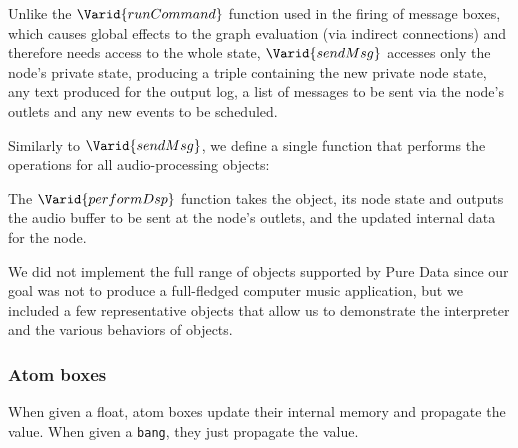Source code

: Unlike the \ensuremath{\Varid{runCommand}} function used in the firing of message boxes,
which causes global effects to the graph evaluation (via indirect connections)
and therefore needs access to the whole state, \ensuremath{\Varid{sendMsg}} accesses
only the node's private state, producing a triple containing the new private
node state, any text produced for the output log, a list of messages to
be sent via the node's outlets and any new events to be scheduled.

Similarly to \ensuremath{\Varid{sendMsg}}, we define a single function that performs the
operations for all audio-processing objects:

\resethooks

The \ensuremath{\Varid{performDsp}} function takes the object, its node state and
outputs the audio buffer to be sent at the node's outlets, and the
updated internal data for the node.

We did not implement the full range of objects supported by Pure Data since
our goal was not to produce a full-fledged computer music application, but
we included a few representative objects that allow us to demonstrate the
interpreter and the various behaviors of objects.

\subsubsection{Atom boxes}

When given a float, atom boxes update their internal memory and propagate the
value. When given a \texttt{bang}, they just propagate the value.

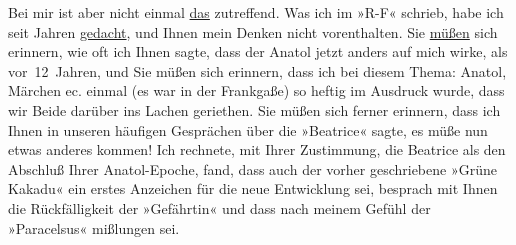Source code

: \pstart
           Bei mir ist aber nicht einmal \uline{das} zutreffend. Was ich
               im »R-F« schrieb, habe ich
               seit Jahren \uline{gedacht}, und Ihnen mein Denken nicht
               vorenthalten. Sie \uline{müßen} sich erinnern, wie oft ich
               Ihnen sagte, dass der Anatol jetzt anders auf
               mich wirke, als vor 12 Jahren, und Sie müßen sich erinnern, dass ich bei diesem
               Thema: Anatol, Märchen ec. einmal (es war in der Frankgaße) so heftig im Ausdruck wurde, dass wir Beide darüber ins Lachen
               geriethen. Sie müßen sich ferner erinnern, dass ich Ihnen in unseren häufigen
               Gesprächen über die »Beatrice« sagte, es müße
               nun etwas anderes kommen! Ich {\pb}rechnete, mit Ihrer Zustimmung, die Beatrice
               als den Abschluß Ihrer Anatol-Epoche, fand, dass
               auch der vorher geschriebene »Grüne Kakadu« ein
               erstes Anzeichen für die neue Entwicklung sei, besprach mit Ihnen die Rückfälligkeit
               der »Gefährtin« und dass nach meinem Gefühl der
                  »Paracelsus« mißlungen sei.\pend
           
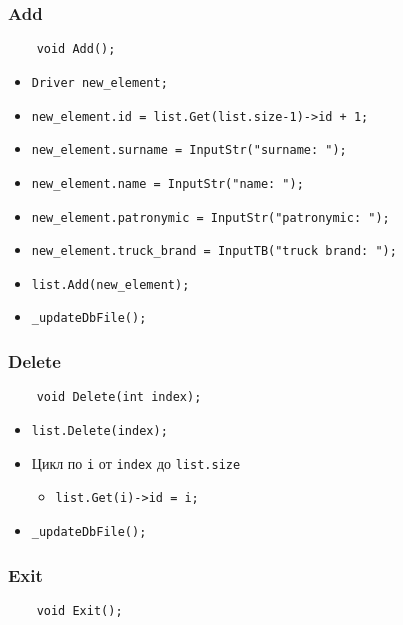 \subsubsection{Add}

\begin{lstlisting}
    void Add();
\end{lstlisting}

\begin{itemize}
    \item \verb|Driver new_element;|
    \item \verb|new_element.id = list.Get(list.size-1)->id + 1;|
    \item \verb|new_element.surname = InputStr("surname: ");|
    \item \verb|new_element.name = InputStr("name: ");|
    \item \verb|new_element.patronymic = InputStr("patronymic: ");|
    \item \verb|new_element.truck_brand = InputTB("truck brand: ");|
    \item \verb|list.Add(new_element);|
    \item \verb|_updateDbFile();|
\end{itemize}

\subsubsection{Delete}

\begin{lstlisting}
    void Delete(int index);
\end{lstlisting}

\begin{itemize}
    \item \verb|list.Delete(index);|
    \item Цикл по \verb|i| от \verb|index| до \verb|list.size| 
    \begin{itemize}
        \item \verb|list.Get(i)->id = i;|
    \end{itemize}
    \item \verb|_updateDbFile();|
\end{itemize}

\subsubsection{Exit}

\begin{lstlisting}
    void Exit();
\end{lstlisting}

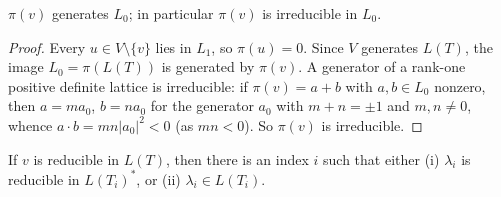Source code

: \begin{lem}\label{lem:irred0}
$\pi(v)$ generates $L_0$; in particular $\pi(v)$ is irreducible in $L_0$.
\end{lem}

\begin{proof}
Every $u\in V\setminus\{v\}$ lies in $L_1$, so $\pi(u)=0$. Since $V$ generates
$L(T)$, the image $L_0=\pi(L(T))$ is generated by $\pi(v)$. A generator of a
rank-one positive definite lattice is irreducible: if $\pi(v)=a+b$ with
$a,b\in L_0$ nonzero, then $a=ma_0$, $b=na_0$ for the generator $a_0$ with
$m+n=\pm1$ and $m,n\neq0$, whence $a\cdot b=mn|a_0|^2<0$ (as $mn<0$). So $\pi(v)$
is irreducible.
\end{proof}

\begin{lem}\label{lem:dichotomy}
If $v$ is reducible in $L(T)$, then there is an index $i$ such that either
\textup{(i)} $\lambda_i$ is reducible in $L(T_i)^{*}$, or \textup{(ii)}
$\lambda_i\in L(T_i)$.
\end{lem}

▶ _What you should do_
Take the material above from its first line through the line that has "that performs the" and copy it exactly, without any pictures.

▶ _Output of the task_
Source code

: Unlike the \ensuremath{\Varid{runCommand}} function used in the firing of message boxes,
which causes global effects to the graph evaluation (via indirect connections)
and therefore needs access to the whole state, \ensuremath{\Varid{sendMsg}} accesses
only the node's private state, producing a triple containing the new private
node state, any text produced for the output log, a list of messages to
be sent via the node's outlets and any new events to be scheduled.

Similarly to \ensuremath{\Varid{sendMsg}}, we define a single function that performs the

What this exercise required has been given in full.